Task item
What lines in the entries hold the string "approaches"? List them.

Records supplied below:

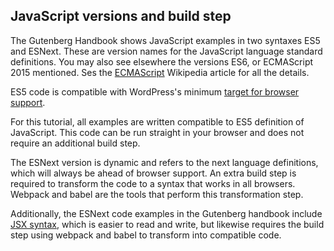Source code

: 
## JavaScript versions and build step

The Gutenberg Handbook shows JavaScript examples in two syntaxes ES5 and ESNext. These are version names for the JavaScript language standard definitions. You may also see elsewhere the versions ES6, or ECMAScript 2015 mentioned. Ses the [ECMAScript](https://en.wikipedia.org/wiki/ECMAScript) Wikipedia article for all the details.

ES5 code is compatible with WordPress's minimum [target for browser support](https://make.wordpress.org/core/handbook/best-practices/browser-support/).

For this tutorial, all examples are written compatible to ES5 definition of JavaScript. This code can be run straight in your browser and does not require an additional build step.

The ESNext version is dynamic and refers to the next language definitions, which will always be ahead of browser support. An extra build step is required to transform the code to a syntax that works in all browsers. Webpack and babel are the tools that perform this transformation step.

Additionally, the ESNext code examples in the Gutenberg handbook include [JSX syntax](https://reactjs.org/docs/introducing-jsx.html), which is easier to read and write, but likewise requires the build step using webpack and babel to transform into compatible code.


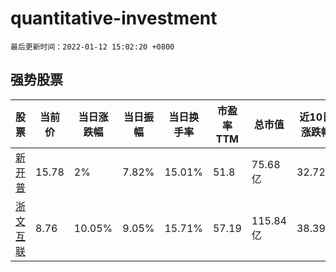 # quantitative-investment

`最后更新时间：2022-01-12 15:02:20 +0800`

## 强势股票

|股票|当前价|当日涨跌幅|当日振幅|当日换手率|市盈率TTM|总市值|近10日涨跌幅|
|----|----|----|----|----|----|----|----|
|[新开普](https://xueqiu.com/S/SZ300248)|15.78|2%|7.82%|15.01%|51.8|75.68亿|32.72%|
|[浙文互联](https://xueqiu.com/S/SH600986)|8.76|10.05%|9.05%|15.71%|57.19|115.84亿|38.39%|
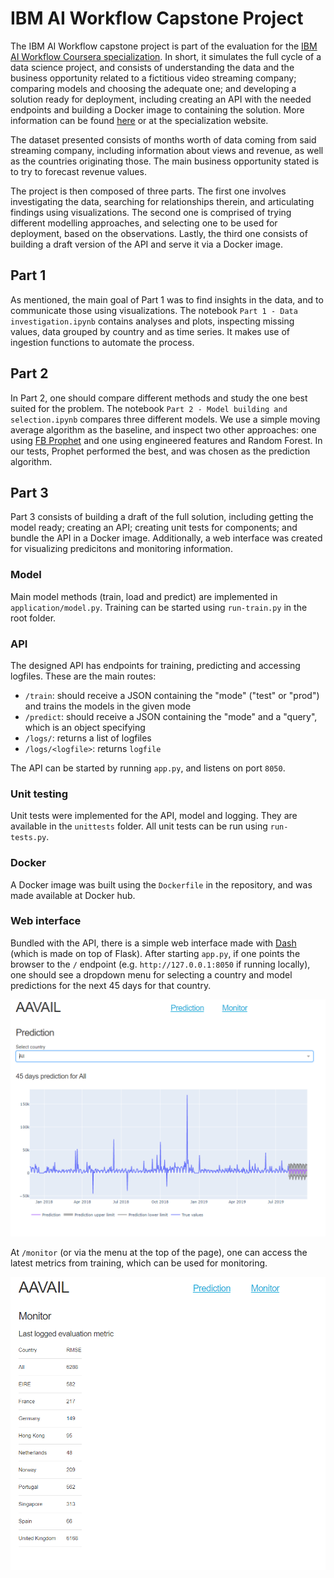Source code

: # IBM AI Workflow Capstone Project

The IBM AI Workflow capstone project is part of the evaluation for the [IBM AI Workflow Coursera specialization](https://www.coursera.org/specializations/ibm-ai-workflow). 
In short, it simulates the full cycle of a data science project, and consists of understanding the data and the business opportunity related to a fictitious video streaming company; comparing models and choosing the adequate one; and developing a solution ready for deployment, including creating an API with the needed endpoints and building a Docker image to containing the solution. More information can be found [here](https://github.com/aavail/ai-workflow-capstone) or at the specialization website.

The dataset presented consists of months worth of data coming from said streaming company, including information about views and revenue, as well as the countries originating those. The main business opportunity stated is to try to forecast revenue values.

The project is then composed of three parts. 
The first one involves investigating the data, searching for relationships therein, and articulating findings using visualizations.
The second one is comprised of trying different modelling approaches, and selecting one to be used for deployment, based on the observations.
Lastly, the third one consists of building a draft version of the API and serve it via a Docker image.

## Part 1

As mentioned, the main goal of Part 1 was to find insights in the data, and to communicate those using visualizations.
The notebook ``Part 1 - Data investigation.ipynb`` contains analyses and plots, inspecting missing values, data grouped by country and as time series.
It makes use of ingestion functions to automate the process.

## Part 2

In Part 2, one should compare different methods and study the one best suited for the problem.
The notebook ``Part 2 - Model building and selection.ipynb`` compares three different models. We use a simple moving average algorithm as the baseline, and inspect two other approaches: 
one using [FB Prophet](https://facebook.github.io/prophet/) and one using engineered features and Random Forest. In our tests, Prophet performed the best, and was chosen as the prediction algorithm.

## Part 3

Part 3 consists of building a draft of the full solution, including getting the model ready; creating an API; creating unit tests for components; and bundle the API in a Docker image.
Additionally, a web interface was created for visualizing predicitons and monitoring information.

### Model

Main model methods (train, load and predict) are implemented in ``application/model.py``. Training can be started using ``run-train.py`` in the root folder.

### API

The designed API has endpoints for training, predicting and accessing logfiles. These are the main routes:

- ``/train``: should receive a JSON containing the "mode" ("test" or "prod") and trains the models in the given mode
- ``/predict``: should receive a JSON containing the "mode" and a "query", which is an object specifying 
- ``/logs/``: returns a list of logfiles
- ``/logs/<logfile>``: returns ``logfile``

The API can be started by running ``app.py``, and listens on port ``8050``.

### Unit testing

Unit tests were implemented for the API, model and logging. They are available in the ``unittests`` folder.
All unit tests can be run using ``run-tests.py``.

### Docker

A Docker image was built using the ``Dockerfile`` in the repository, and was made available at Docker hub. 

### Web interface

Bundled with the API, there is a simple web interface made with [Dash](https://plotly.com/dash/) (which is made on top of Flask).
After starting ``app.py``, if one points the browser to the `/` endpoint (e.g. ``http://127.0.0.1:8050`` if running locally), one should 
see a dropdown menu for selecting a country and model predictions for the next 45 days for that country.

<img src="./screenshots/prediction.png" style="zoom: 67%;" />

At ``/monitor`` (or via the menu at the top of the page), one can access the latest metrics from training, which can be used for monitoring. 

<img src="./screenshots/monitor.png" style="zoom:67%;" />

End of Records supplied.

Task answer
The second one is comprised of trying different modelling approaches, and selecting one to be used for deployment, based on the observations.
The notebook ``Part 2 - Model building and selection.ipynb`` compares three different models. We use a simple moving average algorithm as the baseline, and inspect two other approaches: 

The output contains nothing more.